This patch moves all specs that were implmented in the train release and set up the redirects accordingly. Change-Id: Id4b17e07f2d37cdcd789f4407b7bddd1008a23c1
8.4 KiB
Support server power state update through external event
https://blueprints.launchpad.net/nova/+spec/nova-support-instance-power-update
This spec aims at providing more flexibility for operators regarding
the _sync_power_states periodic task (which aligns the
server states between the database and the hypervisor) in nova with
respect to use cases for the baremetal instances (ironic). It proposes
to make this periodic power sync's "source of truth" configurable,
depending on situations, like to allow the physical instance to be the
source of truth and make nova update its database rather than enforcing
the database state onto the physical instance.
Problem description
As a part of this periodic power sync between nova and ironic, when a
physical instance goes down during situations like a power outage or
when the hardware team with direct physical access to the machine does
system repairs, the instance is put into the SHUTDOWN state
by nova in its database since the hypervisor is regarded as the
source of truth. However when the physical instance comes up again
through non-nova-api methods like the IPMI access or the power button,
it will be put into the SHUTDOWN state again
by nova since the database is regarded as the source of truth here
(asynchronous). This can cause operational inconvenience and
inconsistency between cloud operators and repair teams. Currently the
only way to avoid this is by completely disabling the power
synchronisation which is not recommended.
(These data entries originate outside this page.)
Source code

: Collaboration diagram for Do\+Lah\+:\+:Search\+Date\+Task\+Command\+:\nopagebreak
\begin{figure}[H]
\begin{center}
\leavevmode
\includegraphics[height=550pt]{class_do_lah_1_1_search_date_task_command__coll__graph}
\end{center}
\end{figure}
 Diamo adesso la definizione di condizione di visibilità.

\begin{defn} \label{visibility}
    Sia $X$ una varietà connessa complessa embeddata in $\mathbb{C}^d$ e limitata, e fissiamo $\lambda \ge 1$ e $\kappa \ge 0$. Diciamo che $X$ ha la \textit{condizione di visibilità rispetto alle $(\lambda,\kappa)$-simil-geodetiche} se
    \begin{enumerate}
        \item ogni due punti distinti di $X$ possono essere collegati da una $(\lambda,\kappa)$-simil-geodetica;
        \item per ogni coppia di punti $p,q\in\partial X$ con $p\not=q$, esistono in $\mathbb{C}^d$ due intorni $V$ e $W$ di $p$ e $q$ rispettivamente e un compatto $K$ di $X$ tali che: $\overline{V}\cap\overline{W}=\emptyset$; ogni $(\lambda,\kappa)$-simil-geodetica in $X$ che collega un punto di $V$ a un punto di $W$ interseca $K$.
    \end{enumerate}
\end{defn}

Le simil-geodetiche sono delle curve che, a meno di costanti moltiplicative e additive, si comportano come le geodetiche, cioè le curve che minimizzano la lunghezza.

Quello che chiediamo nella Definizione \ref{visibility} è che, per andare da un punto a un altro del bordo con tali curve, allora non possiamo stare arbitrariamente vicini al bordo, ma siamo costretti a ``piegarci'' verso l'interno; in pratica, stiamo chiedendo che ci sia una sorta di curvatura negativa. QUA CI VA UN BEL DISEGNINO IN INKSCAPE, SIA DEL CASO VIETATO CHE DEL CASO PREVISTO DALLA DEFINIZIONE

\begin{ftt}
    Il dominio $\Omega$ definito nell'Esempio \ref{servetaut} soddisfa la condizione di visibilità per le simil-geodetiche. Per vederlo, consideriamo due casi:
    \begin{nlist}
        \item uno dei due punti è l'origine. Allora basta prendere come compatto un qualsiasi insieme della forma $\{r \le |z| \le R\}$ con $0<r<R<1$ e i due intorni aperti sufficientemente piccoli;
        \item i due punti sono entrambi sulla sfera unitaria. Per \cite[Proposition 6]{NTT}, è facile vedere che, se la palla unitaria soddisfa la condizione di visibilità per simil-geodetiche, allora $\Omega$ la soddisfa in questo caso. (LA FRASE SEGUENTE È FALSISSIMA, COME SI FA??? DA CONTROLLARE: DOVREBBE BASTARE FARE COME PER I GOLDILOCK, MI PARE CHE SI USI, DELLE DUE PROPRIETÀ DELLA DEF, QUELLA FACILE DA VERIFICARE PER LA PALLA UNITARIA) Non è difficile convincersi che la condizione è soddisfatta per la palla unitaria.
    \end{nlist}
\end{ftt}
Note that ironic allows a node to be put into the
maintenance mode by which that node
will be excluded from nova's _sync_power_states
periodic task. This covers predictable events like scheduled repairs but
does not help with unforseen events such as power failures.
Use Cases
As an operator I would like to have my physical instance's power
state as RUNNING and not be put in SHUTDOWN by
nova once it comes back up after a system repair or a power outage via
IPMI access or direct physical access.
Proposed change
To make nova hear the physical instance come up (or go down) and
regard it as the source of truth, the idea is to add a
power-update event name to the
os-server-external-events nova API. This event will be sent by
ironic whenever there is a change in the power state of the down
physical instance i.e. when the physical instance comes up (or goes
down) on the ironic side and ironic trusts the hardware instead of the
database as the source of truth. Nova will be listening for the
power-update event from ironic using the existing
external-events API endpoint as discussed in the nova-ironic
cross project session at the Denver2018 PTG.
On the nova side, once such an event for a physical instance is
received from ironic, it will be routed to the virt driver. In the virt
driver we will add a new driver.power_update_event method
which will be in a NotImplemented state for all driver
types except ironic. So if we receive a power-update for an instance
backed by a non-ironic driver we will log an error. In the ironic driver
this method will update the vm_state and
power_state fields of that instance to ACTIVE
and RUNNING (or STOPPED and
SHUTDOWN) in the nova database. Note that before routing
the call to the driver the notifications and instance actions for the
power update will be handled by nova similar to the normal start/stop
operations.
Even with this proposed change, depending on the order of occurrence
of events we could still have race conditions where the periodic task is
already running and it overrides the power-update event.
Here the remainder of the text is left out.